The 1861 census shows Sarah aged 30 years old living on Church Lane with her 4 month old baby daughter Lydia.  This census was taken on 7th April 1861, just months before the court case meaning Lydia was born around Christmas time.  Sarah was born at Ashover c.1831.

It’s now 1871 and Sarah is living at 31 Browns Yard.  She has described herself as married and has 2 children – Lydia 10 years old and Edward 7 years old.  She is now “respectable” and has work as a stocking weaver.  There are 2 other visitors to the house; Edward Gratton a 48 year old labourer and Mary Ann Warner a 28 year old char woman.

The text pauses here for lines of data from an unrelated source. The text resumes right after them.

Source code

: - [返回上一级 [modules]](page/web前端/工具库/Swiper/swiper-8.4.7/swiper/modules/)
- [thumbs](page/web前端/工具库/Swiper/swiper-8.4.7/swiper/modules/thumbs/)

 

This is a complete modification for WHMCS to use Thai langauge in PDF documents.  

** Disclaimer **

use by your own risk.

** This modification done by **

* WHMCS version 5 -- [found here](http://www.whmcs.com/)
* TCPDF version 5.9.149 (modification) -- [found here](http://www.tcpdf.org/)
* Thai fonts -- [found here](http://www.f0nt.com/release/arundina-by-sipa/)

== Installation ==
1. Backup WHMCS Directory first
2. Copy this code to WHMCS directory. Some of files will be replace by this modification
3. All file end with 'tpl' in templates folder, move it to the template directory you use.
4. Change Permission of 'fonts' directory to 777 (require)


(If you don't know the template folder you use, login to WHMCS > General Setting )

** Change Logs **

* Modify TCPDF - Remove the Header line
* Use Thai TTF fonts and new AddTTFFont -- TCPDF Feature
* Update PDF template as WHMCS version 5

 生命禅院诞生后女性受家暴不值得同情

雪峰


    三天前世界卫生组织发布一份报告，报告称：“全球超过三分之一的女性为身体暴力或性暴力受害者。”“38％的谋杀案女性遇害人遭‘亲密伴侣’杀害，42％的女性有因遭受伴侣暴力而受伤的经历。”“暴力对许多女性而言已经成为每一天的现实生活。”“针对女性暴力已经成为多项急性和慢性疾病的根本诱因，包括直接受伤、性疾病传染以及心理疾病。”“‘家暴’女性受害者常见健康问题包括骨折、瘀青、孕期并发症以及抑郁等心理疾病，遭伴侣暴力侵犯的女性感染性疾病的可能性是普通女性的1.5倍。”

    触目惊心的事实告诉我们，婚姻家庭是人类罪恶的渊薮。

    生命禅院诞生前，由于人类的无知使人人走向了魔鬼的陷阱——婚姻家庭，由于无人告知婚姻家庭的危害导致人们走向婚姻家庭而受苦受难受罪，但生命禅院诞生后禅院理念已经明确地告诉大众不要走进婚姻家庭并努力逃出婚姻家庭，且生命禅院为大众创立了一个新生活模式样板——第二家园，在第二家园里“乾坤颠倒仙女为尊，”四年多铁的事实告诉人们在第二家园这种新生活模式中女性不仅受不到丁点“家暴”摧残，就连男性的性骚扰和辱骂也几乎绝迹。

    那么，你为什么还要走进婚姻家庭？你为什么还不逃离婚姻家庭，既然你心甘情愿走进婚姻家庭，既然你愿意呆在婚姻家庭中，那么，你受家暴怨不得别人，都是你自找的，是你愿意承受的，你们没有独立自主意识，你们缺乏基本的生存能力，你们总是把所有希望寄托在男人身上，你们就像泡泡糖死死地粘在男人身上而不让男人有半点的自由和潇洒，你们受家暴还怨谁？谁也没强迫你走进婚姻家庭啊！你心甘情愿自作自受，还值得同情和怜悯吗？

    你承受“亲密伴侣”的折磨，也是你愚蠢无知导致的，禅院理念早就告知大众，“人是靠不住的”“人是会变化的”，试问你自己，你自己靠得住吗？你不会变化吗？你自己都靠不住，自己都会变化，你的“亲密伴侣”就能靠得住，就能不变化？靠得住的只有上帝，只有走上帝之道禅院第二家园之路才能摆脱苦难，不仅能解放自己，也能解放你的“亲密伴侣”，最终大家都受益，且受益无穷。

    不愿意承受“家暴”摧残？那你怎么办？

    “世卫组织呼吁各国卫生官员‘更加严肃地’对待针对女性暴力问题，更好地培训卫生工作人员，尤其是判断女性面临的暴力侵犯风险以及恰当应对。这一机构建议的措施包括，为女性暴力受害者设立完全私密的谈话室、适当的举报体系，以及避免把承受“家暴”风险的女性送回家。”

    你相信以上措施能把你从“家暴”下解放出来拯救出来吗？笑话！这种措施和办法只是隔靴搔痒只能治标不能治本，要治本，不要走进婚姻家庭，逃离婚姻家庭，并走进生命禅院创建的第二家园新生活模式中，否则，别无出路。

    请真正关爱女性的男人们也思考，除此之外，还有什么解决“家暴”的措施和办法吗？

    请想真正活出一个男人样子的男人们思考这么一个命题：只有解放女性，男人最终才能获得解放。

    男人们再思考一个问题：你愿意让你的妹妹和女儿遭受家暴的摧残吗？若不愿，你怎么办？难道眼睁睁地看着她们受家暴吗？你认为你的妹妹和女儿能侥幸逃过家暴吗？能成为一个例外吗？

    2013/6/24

By August 1872 Sarah is in trouble again; she was charged with stealing 30s from a man named Matthew Clay a miner, whilst in the brothel.  Sarah is also given an alias of Gratton at this police hearing.  She pleaded not guilty, but after hearing the evidence she changed her plea and was given 2 months hard labour.  Her children Lydia and Edward would be left for 2 months without a mother.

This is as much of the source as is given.